Adapted from a recipe in the Casserole Cook Book, page 57.
This recipe is from a cookbook titled Casserole Cook Book by Better Homes & Gardens, printed in 1961. This recipe sounds very good, on my to make and taste list. Links to the Shortcuts are listed in the Recipe Notes section.
Prep Time 30 minutes
Cook Time 30 minutes
Course Lunch, Main Dish
Cuisine American
Servings 0 servings

Ingredients
  

  • 500-750 grams ground beef, (1-1½ lb)
  • 3 slices bacon, diced
  • ½ cup onion, diced
  • tablespoons all-purpose flour
  • ¾ teaspoon salt
  • ¼ teaspoon paprika
  • dash black pepper
  • 1 can condensed cream of mushroom soup, (10½ oz / 298 g), Shortcut
  • 1 cup sour cream, Shortcut
  • 6-8 hamburger buns, split, toasted, or toast

Instructions
 

  • Brown the ground beef and bacon in a large non stick pan. Add onion and cook until onion is tender but not browned. Drain off excess fat.
  • Stir in flour, salt, and paprika.
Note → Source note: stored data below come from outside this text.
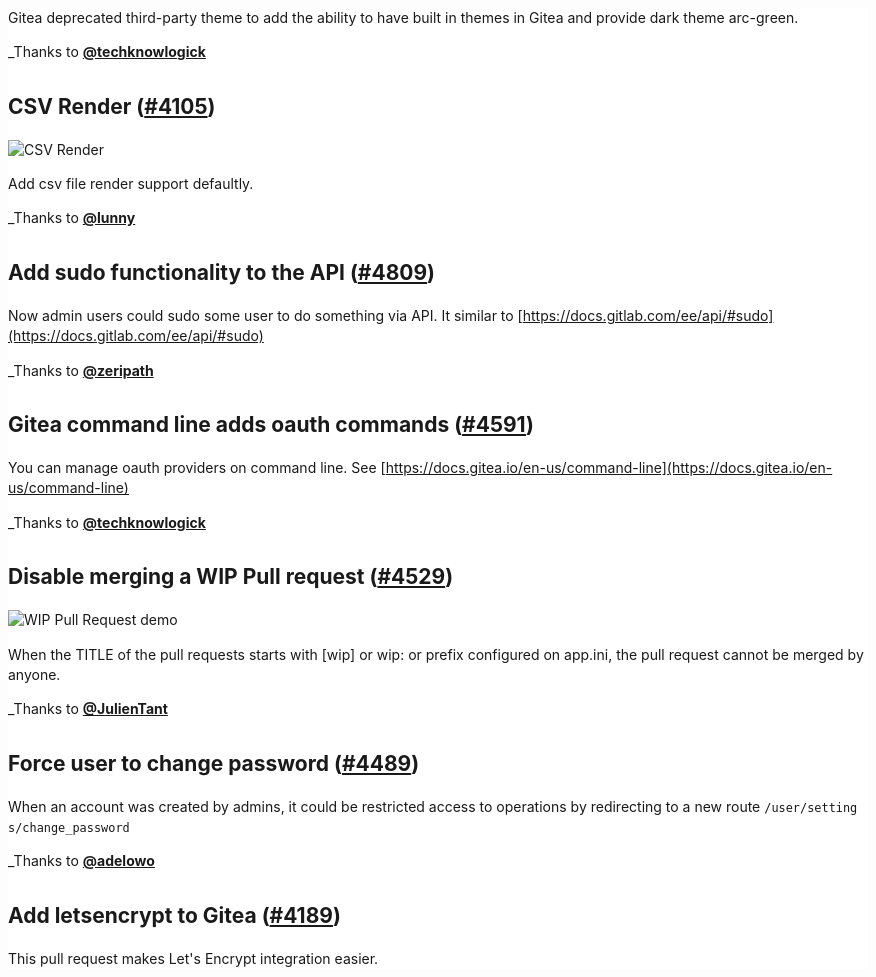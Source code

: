 Gitea deprecated third-party theme to add the ability to have built in themes in Gitea and provide dark theme arc-green.

_Thanks to [**@techknowlogick**](https://github.com/techknowlogick)

## CSV Render ([#4105](https://github.com/go-gitea/gitea/pull/4105))

![CSV Render](/demos/4105/1.png)

Add csv file render support defaultly.

_Thanks to [**@lunny**](https://github.com/lunny)

## Add sudo functionality to the API ([#4809](https://github.com/go-gitea/gitea/pull/4809))

Now admin users could sudo some user to do something via API. It similar to [https://docs.gitlab.com/ee/api/#sudo](https://docs.gitlab.com/ee/api/#sudo) 

_Thanks to [**@zeripath**](https://github.com/zeripath)

## Gitea command line adds oauth commands ([#4591](https://github.com/go-gitea/gitea/pull/4591))

You can manage oauth providers on command line. See [https://docs.gitea.io/en-us/command-line](https://docs.gitea.io/en-us/command-line)

_Thanks to [**@techknowlogick**](https://github.com/techknowlogick)

## Disable merging a WIP Pull request ([#4529](https://github.com/go-gitea/gitea/pull/4529))

![WIP Pull Request demo](/demos/4529/1.png)

When the TITLE of the pull requests starts with [wip] or wip: or prefix configured on app.ini, the pull request cannot be merged by anyone.

_Thanks to [**@JulienTant**](https://github.com/JulienTant)

## Force user to change password ([#4489](https://github.com/go-gitea/gitea/pull/4489))

When an account was created by admins, it could be restricted access to operations by redirecting to a new route `/user/settings/change_password`

_Thanks to [**@adelowo**](https://github.com/adelowo)

## Add letsencrypt to Gitea ([#4189](https://github.com/go-gitea/gitea/pull/4189))

This pull request makes Let's Encrypt integration easier.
Add pepper as desired.
  • Stir in soup, heat slowly, stirring often, about 20 minutes.
  • Stir in sour cream and heat through.
  • Serve on toasted buns (may be a bit sloppy) or over toast (less sloppy), enjoy.

Notes

Low cost per serving.
Shortcuts: Condensed Cream of Mushroom Soup, Sour Cream.